マッチのマーチがあなたの街にリターンマッチ
現在開催中の東京オートサロン2026。私も初日を現地取材させて頂いたが、その盛況ぶりは各車のレポートからも伝わってくるかと思う。
そんな中で私が気になったモデルが、日産ブースに展示された初代『日産マーチ』(K10型)。ご存知、1982年10月22日にデビューしたFFの3ボックスハッチバックだ。

こちらは日産自動車大学校による『マッチのマーチがあなたの街にリターンマッチ』プロジェクトを通じて、学生たちの手によりレストアされたもの。車両自体は近藤真彦が2024年に購入した5ドアのATで、ご本人が『日産メカニックチャレンジ』で学生たちに「MTに載せ替えたい」と話したのがスタートだった。
初代マーチの車名が公募制で、当時のテレビCMで近藤真彦が『マッチのマーチがあなたの街にマッチする』と放ったキメゼリフはあまりにも有名だろう。そのキャッチコピーをプロジェクト名にも採用したわけだ。

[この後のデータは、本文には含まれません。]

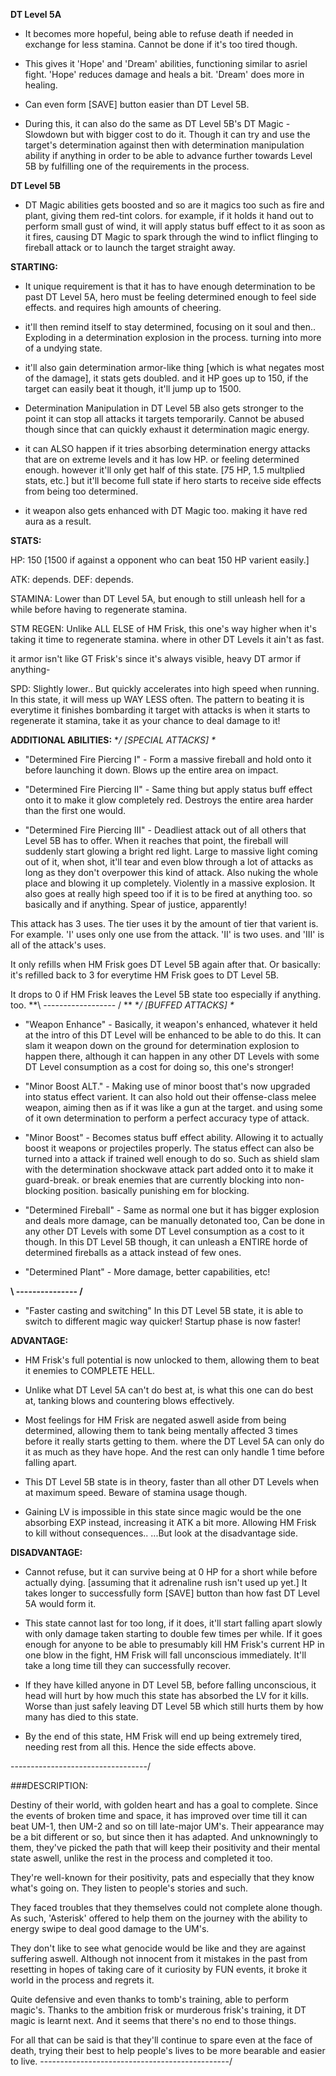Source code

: **DT Level 5A**

- It becomes more hopeful, being able to refuse death if needed in exchange for less stamina. Cannot be done if it's too tired though.

- This gives it 'Hope' and 'Dream' abilities, functioning similar to asriel fight. 'Hope' reduces damage and heals a bit. 'Dream' does more in healing. 

- Can even form [SAVE] button easier than DT Level 5B.

- During this, it can also do the same as DT Level 5B's DT Magic - Slowdown but with bigger cost to do it. Though it can try and use the target's determination against then with determination manipulation ability if anything in order to be able to advance further towards Level 5B by fulfilling one of the requirements in the process. 

**DT Level 5B**

- DT Magic abilities gets boosted and so are it magics too such as fire and plant, giving them red-tint colors.
for example, if it holds it hand out to perform small gust of wind, it will apply status buff effect to it as soon as it fires, causing DT Magic to spark through the wind to inflict flinging to fireball attack or to launch the target straight away.

**STARTING:**

- It unique requirement is that it has to have enough determination to be past DT Level 5A, hero must be feeling determined enough to feel side effects. and requires high amounts of cheering.

- it'll then remind itself to stay determined, focusing on it soul and then.. Exploding in a determination explosion in the process.
turning into more of a undying state.

- it'll also gain determination armor-like thing [which is what negates most of the damage], it stats gets doubled. and it HP goes up to 150, if the target can easily beat it though, it'll jump up to 1500.

- Determination Manipulation in DT Level 5B also gets stronger to the point it can stop all attacks it targets temporarily. Cannot be abused though since that can quickly exhaust it determination magic energy. 

- it can ALSO happen if it tries absorbing determination energy attacks that are on extreme levels and it has low HP. or feeling determined enough. however it'll only get half of this state. [75 HP, 1.5 multplied stats, etc.]
but it'll become full state if hero starts to receive side effects from being too determined.

- it weapon also gets enhanced with DT Magic too. making it have red aura as a result.

**STATS:**

HP: 150 [1500 if against a opponent who can beat 150 HP varient easily.]

ATK: depends.
DEF: depends.

STAMINA: Lower than DT Level 5A, but enough to still unleash hell for a while before having to regenerate stamina.

STM REGEN: Unlike ALL ELSE of HM Frisk, this one's way higher when it's taking it time to regenerate stamina. where in other DT Levels it ain't as fast.

it armor isn't like GT Frisk's since it's always visible, heavy DT armor if anything-

SPD: Slightly lower.. But quickly accelerates into high speed when running.
In this state, it will mess up WAY LESS often. The pattern to beating it is everytime it finishes bombarding it target with attacks is when it starts to regenerate it stamina, take it as your chance to deal damage to it! 

**ADDITIONAL ABILITIES:**
**/ [SPECIAL ATTACKS] \**

- "Determined Fire Piercing I" -
Form a massive fireball and hold onto it before launching it down. Blows up the entire area on impact.

- "Determined Fire Piercing II" -
Same thing but apply status buff effect onto it to make it glow completely red. Destroys the entire area harder than the first one would.

- "Determined Fire Piercing III" -
Deadliest attack out of all others that Level 5B has to offer. When it reaches that point, the fireball will suddenly start glowing a bright red light. Large to massive light coming out of it, when shot, it'll tear and even blow through a lot of attacks as long as they don't overpower this kind of attack. Also nuking the whole place and blowing it up completely. Violently in a massive explosion. It also goes at really high speed too if it is to be fired at anything too. so basically and if anything. Spear of justice, apparently!

This attack has 3 uses. The tier uses it by the amount of tier that varient is. For example. 'I' uses only one use from the attack. 'II' is two uses. and 'III' is all of the attack's uses.

It only refills when HM Frisk goes DT Level 5B again after that. Or basically: it's refilled back to 3 for everytime HM Frisk goes to DT Level 5B.

It drops to 0 if HM Frisk leaves the Level 5B state too especially if anything. too.
**\ ------------------ / **
**/ [BUFFED ATTACKS] \**

- "Weapon Enhance" -
Basically, it weapon's enhanced, whatever it held at the intro of this DT Level will be enhanced to be able to do this.
It can slam it weapon down on the ground for determination explosion to happen there, although it can happen in any other DT Levels with some DT Level consumption as a cost for doing so, this one's stronger!

- "Minor Boost ALT." -
Making use of minor boost that's now upgraded into status effect varient. It can also hold out their offense-class melee weapon, aiming then as if it was like a gun at the target. and using some of it own determination to perform a perfect accuracy type of attack.

- "Minor Boost" -
Becomes status buff effect ability. Allowing it to actually boost it weapons or projectiles properly.
The status effect can also be turned into a attack if trained well enough to do so. Such as shield slam with the determination shockwave attack part added onto it to make it guard-break. or break enemies that are currently blocking into non-blocking position. basically punishing em for blocking. 

- "Determined Fireball" -
Same as normal one but it has bigger explosion and deals more damage, can be manually detonated too, Can be done in any other DT Levels with some DT Level consumption as a cost to it though. In this DT Level 5B though, it can unleash a ENTIRE horde of determined fireballs as a attack instead of few ones. 

- "Determined Plant" -
More damage, better capabilities, etc!

**\ --------------- /**

- "Faster casting and switching"
In this DT Level 5B state, it is able to switch to different magic way quicker! Startup phase is now faster!

**ADVANTAGE:**

- HM Frisk's full potential is now unlocked to them, allowing them to beat it enemies to COMPLETE HELL.

- Unlike what DT Level 5A can't do best at, is what this one can do best at, tanking blows and countering blows effectively.

- Most feelings for HM Frisk are negated aswell aside from being determined, allowing them to tank being mentally affected 3 times before it really starts getting to them. where the DT Level 5A can only do it as much as they have hope. And the rest can only handle 1 time before falling apart.

- This DT Level 5B state is in theory, faster than all other DT Levels when at maximum speed. Beware of stamina usage though.

- Gaining LV is impossible in this state since magic would be the one absorbing EXP instead, increasing it ATK a bit more. Allowing HM Frisk to kill without consequences.. ...But look at the disadvantage side.

**DISADVANTAGE:**

- Cannot refuse, but it can survive being at 0 HP for a short while before actually dying. [assuming that it adrenaline rush isn't used up yet.]
It takes longer to successfully form [SAVE] button than how fast DT Level 5A would form it.

- This state cannot last for too long, if it does, it'll start falling apart slowly with only damage taken starting to double few times per while.
If it goes enough for anyone to be able to presumably kill HM Frisk's current HP in one blow in the fight, HM Frisk will fall unconscious immediately. It'll take a long time till they can successfully recover.

- If they have killed anyone in DT Level 5B, before falling unconscious, it head will hurt by how much this state has absorbed the LV for it kills. Worse than just safely leaving DT Level 5B which still hurts them by how many has died to this state.

- By the end of this state, HM Frisk will end up being extremely tired, needing rest from all this. Hence the side effects above. 

\----------------------------------/

###DESCRIPTION:

Destiny of their world, with golden heart and has a goal to complete. Since the events of broken time and space, it has improved over time till it can beat UM-1, then UM-2 and so on till late-major UM's. Their appearance may be a bit different or so, but since then it has adapted. And unknowningly to them, they've picked the path that will keep their positivity and their mental state aswell, unlike the rest in the process and completed it too.

They're well-known for their positivity, pats and especially that they know what's going on. They listen to people's stories and such.

They faced troubles that they themselves could not complete alone though. As such, 'Asterisk' offered to help them on the journey with the ability to energy swipe to deal good damage to the UM's.

They don't like to see what genocide would be like and they are against suffering aswell. Although not innocent from it mistakes in the past from resetting in hopes of taking care of it curiosity by FUN events, it broke it world in the process and regrets it.

Quite defensive and even thanks to tomb's training, able to perform magic's. Thanks to the ambition frisk or murderous frisk's training, it DT magic is learnt next. And it seems that there's no end to those things.

For all that can be said is that they'll continue to spare even at the face of death, trying their best to help people's lives to be more bearable and easier to live.
\-----------------------------------------------/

歴史を遡ると、初公開は1981年10月30日から11月10日まで開催された『第24回東京モーターショー』で、その時はまだ『日産NX・108』と呼ばれていた。
こちらはジョルジェット・ジウジアーロが日産へ売り込んだことから始まったという『FF1000cc乗用車』プロジェクトで、そのスタイリングやパッケージは、彼の代表作である初代フォルクスワーゲン・ゴルフ、フィアット・ウーノなどに通じるものがあった。
150万通を超える車名応募
車名の公募が始まったのもほぼ同時で、同年10月27日に概要が発表されている。応募期間は10月29日~12月20日で、決定車応募者の中から30名に実車を賞品ととして贈呈するという、かなり大がかりなもの。ちなみに車名を公募するのは1966年のサニー以来、16年ぶり2度目となった。

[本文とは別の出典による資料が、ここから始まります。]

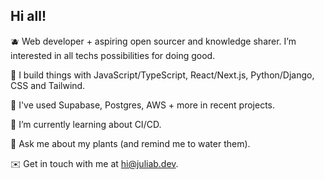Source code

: ## Hi all!

🫐 Web developer + aspiring open sourcer and knowledge sharer. I’m interested in all techs possibilities for doing good.

🍊 I build things with JavaScript/TypeScript, React/Next.js, Python/Django, CSS and Tailwind.

🥝 I've used Supabase, Postgres, AWS + more in recent projects.

🍓 I’m currently learning about CI/CD.
  
🌼 Ask me about my plants (and remind me to water them).  

✉️ Get in touch with me at <a href="mailto:hi@juliab.dev" target="_blank">hi@juliab.dev.</a>

<!-- Need a website? <a href="https://juliab.dev/work-with-me" target="_blank">Let's work together!</a>  -->

<!-- <table>
<tr>
<td>
<img src="https://github-readme-stats-futbrc7ar-dejmedus.vercel.app/api?username=dejmedus&show_icons=true&count_private=true&hide_border=true" align="center"/>
</td>
<td>
<img src="https://github-readme-stats-futbrc7ar-dejmedus.vercel.app/api/top-langs/?username=dejmedus&hide=jupyter%20notebook" alt="Most used language graph" align="center"/>
</td>
</tr>
</table> -->



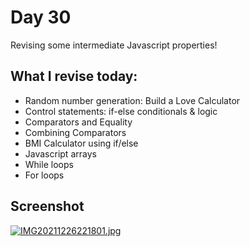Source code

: # Day 30

Revising some intermediate Javascript properties!

## What I revise today:

 - Random number generation: Build a Love Calculator
 - Control statements: if-else conditionals & logic
 - Comparators and Equality
 - Combining Comparators
 - BMI Calculator using if/else
 - Javascript arrays
 - While loops
 - For loops


## Screenshot

[![IMG20211226221801.jpg](https://i.postimg.cc/GhSgTsBH/IMG20211226221801.jpg)](https://postimg.cc/RNKLjhLB)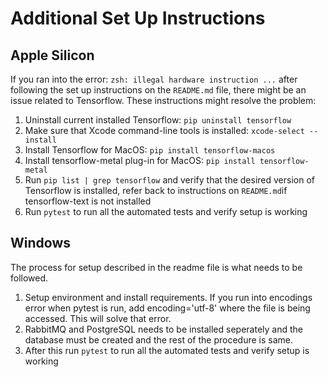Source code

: # Additional Set Up Instructions

## Apple Silicon

If you ran into the error: `zsh: illegal hardware instruction ...` after following the set up instructions on the `README.md` file, there might be an issue related to Tensorflow. These instructions might resolve the problem:

1. Uninstall current installed Tensorflow: `pip uninstall tensorflow`
2. Make sure that Xcode command-line tools is installed: `xcode-select --install`
3. Install Tensorflow for MacOS: `pip install tensorflow-macos`
4. Install tensorflow-metal plug-in for MacOS: `pip install tensorflow-metal`
5. Run `pip list | grep tensorflow` and verify that the desired version of Tensorflow is installed, refer back to instructions on `README.md`if tensorflow-text is not installed
6. Run `pytest` to run all the automated tests and verify setup is working

## Windows

The process for setup described in the readme file is what needs to be followed.
1. Setup environment and install requirements. If you run into encodings error when pytest is run, add encoding='utf-8' where the file is being accessed. This will solve that error.
2. RabbitMQ and PostgreSQL needs to be installed seperately and the database must be created and the rest of the procedure is same.
3. After this run `pytest` to run all the automated tests and verify setup is working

この企画は大好評で、11月末時点で150万通(!)を突破。12月1日には、『年末年始の休み中にじっくり車名を考えたい』という要望が大きくなったことなどを考慮して、翌年1月15日までの締め切り延長が発表されている。

その時点で応募が多かった車名は、1位ポニー、2位フレンド、3位ラブリー、4位シャトル、5位スニーカー。ちなみにサニーの時は1位フレンド、2位ポニーの順番だったそう。

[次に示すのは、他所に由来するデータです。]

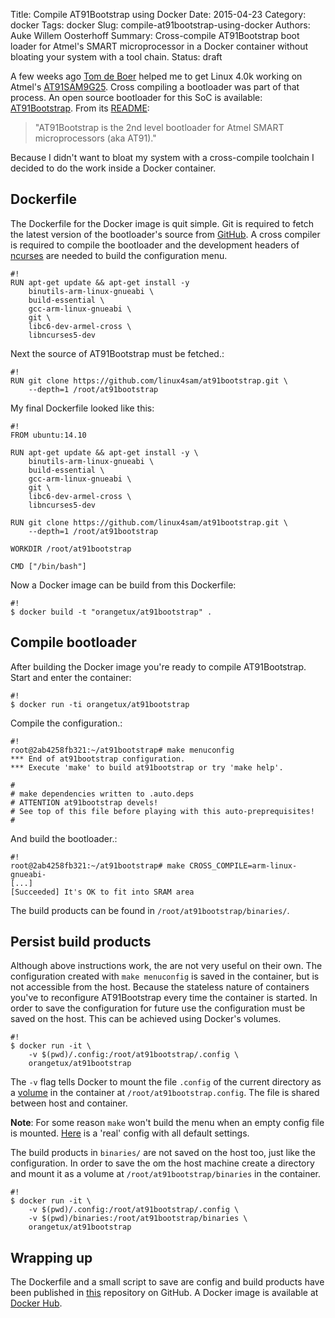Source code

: Title: Compile AT91Bootstrap using Docker
Date: 2015-04-23
Category: docker
Tags: docker
Slug: compile-at91bootstrap-using-docker
Authors: Auke Willem Oosterhoff
Summary: Cross-compile AT91Bootstrap boot loader for Atmel's SMART microprocessor in a Docker container without bloating your system with a tool chain.
Status: draft

A few weeks ago [Tom de Boer][tom_de_boer] helped me to get Linux 4.0k working
on Atmel's [AT91SAM9G25][at91sam9g25]. Cross compiling a bootloader was part of
that process. An open source bootloader for this SoC is available:
[AT91Bootstrap][at91bootstrap]. From its [README][readme]:

> "AT91Bootstrap is the 2nd level bootloader for Atmel SMART microprocessors
> (aka AT91)."

Because I didn't want to bloat my system with a cross-compile toolchain I
decided to do the work inside a Docker container.

## Dockerfile
The Dockerfile for the Docker image is quit simple. Git is required to fetch
the latest version of the bootloader's source from [GitHub][at91bootstrap]. A
cross compiler is required to compile the bootloader and the development
headers of [ncurses][ncurses] are needed to build the configuration menu.

    #!
    RUN apt-get update && apt-get install -y
        binutils-arm-linux-gnueabi \                                                
        build-essential \                                                           
        gcc-arm-linux-gnueabi \                                                     
        git \                                                                       
        libc6-dev-armel-cross \                                                     
        libncurses5-dev    

Next the source of AT91Bootstrap must be fetched.:

    #!
    RUN git clone https://github.com/linux4sam/at91bootstrap.git \
        --depth=1 /root/at91bootstrap

My final Dockerfile looked like this:

    #!
    FROM ubuntu:14.10                                                                  

    RUN apt-get update && apt-get install -y \
        binutils-arm-linux-gnueabi \
        build-essential \
        gcc-arm-linux-gnueabi \
        git \
        libc6-dev-armel-cross \
        libncurses5-dev
                                                                                     
    RUN git clone https://github.com/linux4sam/at91bootstrap.git \
        --depth=1 /root/at91bootstrap

    WORKDIR /root/at91bootstrap

    CMD ["/bin/bash"]

Now a Docker image can be build from this Dockerfile:

    #!
    $ docker build -t "orangetux/at91bootstrap" .

## Compile bootloader
After building the Docker image you're ready to compile AT91Bootstrap. Start
and enter the container:

    #!
    $ docker run -ti orangetux/at91bootstrap 

Compile the configuration.:

    #!
    root@2ab4258fb321:~/at91bootstrap# make menuconfig
    *** End of at91bootstrap configuration.
    *** Execute 'make' to build at91bootstrap or try 'make help'.

    #
    # make dependencies written to .auto.deps
    # ATTENTION at91bootstrap devels!
    # See top of this file before playing with this auto-preprequisites!
    #

And build the bootloader.:

    #!
    root@2ab4258fb321:~/at91bootstrap# make CROSS_COMPILE=arm-linux-gnueabi-
    [...]
    [Succeeded] It's OK to fit into SRAM area

The build products can be found in `/root/at91bootstrap/binaries/`.

## Persist build products
Although above instructions work, the are not very useful on their own. 
The configuration created with `make menuconfig` is saved in the container, but
is not accessible from the host. Because the stateless nature of containers
you've to reconfigure AT91Bootstrap every time the container is started. In
order to save the configuration for future use the configuration must be saved
on the host. This can be achieved using Docker's volumes. 

    #!
    $ docker run -it \
        -v $(pwd)/.config:/root/at91bootstrap/.config \
        orangetux/at91bootstrap

The `-v` flag tells Docker to mount the file `.config` of the current directory
as a [volume][docker-volumes] in the container at `/root/at91bootstrap.config`.
The file is shared between host and container.

**Note**: For some reason `make` won't build the menu when an empty config file
is mounted. [Here][.config] is a 'real' config with all default settings.

The build products in `binaries/` are not saved on the host too, just like the
configuration. In order to save the om the host machine create a directory 
and mount it as a volume at `/root/at91bootstrap/binaries` in the container.

    #!
    $ docker run -it \
        -v $(pwd)/.config:/root/at91bootstrap/.config \
        -v $(pwd)/binaries:/root/at91bootstrap/binaries \
        orangetux/at91bootstrap

## Wrapping up
The Dockerfile and a small script to save are config and build products have
been published in [this][orangetux/docker-at91bootstrap] repository on GitHub. 
A Docker image is available at [Docker Hub][docker-hub].


[tom_de_boer]:http://tomdeboer.nl/
[at91sam9g25]:http://www.atmel.com/devices/SAM9G25.aspx
[readme]:https://github.com/linux4sam/at91bootstrap/blob/master/README.txt
[at91bootstrap]:https://github.com/linux4sam/at91bootstrap
[ncurses]:https://www.gnu.org/software/ncurses/
[docker-volumes]:http://docs.docker.com/userguide/dockervolumes/
[.config]:https://raw.githubusercontent.com/OrangeTux/docker-at91bootstrap/master/.config.default
[orangetux/docker-at91bootstrap]:https://github.com/orangetux/docker-at91bootstrap
[docker-hub]:https://registry.hub.docker.com/u/orangetux/at91bootstrap/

マーチの車名が発表されたのは1982年3月13日のこと。応募はがきは565万1318通、車名は216万6458種類と予想を上回るもので、社会的にも大きな話題と関心を集めた結果となった。
日産は公正かつ客観的な審査を期するとともに、新しいFF1000ccの乗用車に相応しい車名を選考するため、『日産1000cc車名審査委員会』を結成。委員長は大来佐武郎元外務大臣が務め、審査委員は森英恵、岡本太郎、竹村健一、中村紘子、黒川紀章、石原裕次郎、松坂慶子、加山雄三、王貞治という、各界を代表する著名人で構成された。
審査は、コンセプトを十分に表現、発音しやすく覚えやすい、商標権上大きな問題がないなどの基準が設けられ、最終的には『マーチ』(MARCH)が選ばれた。『行進する』、『マーチ(行進曲)』、『3月』などの意味を持ち、軽快な躍動感と若々しさがイメージに相応しいことなどが決定の理由となった。
そして、同年10月22日に3ドアの発売を開始。近藤真彦出演によるテレビCMが話題となるという流れだ。今回レストアされた5ドアは、翌1983年9月26日に発売されている。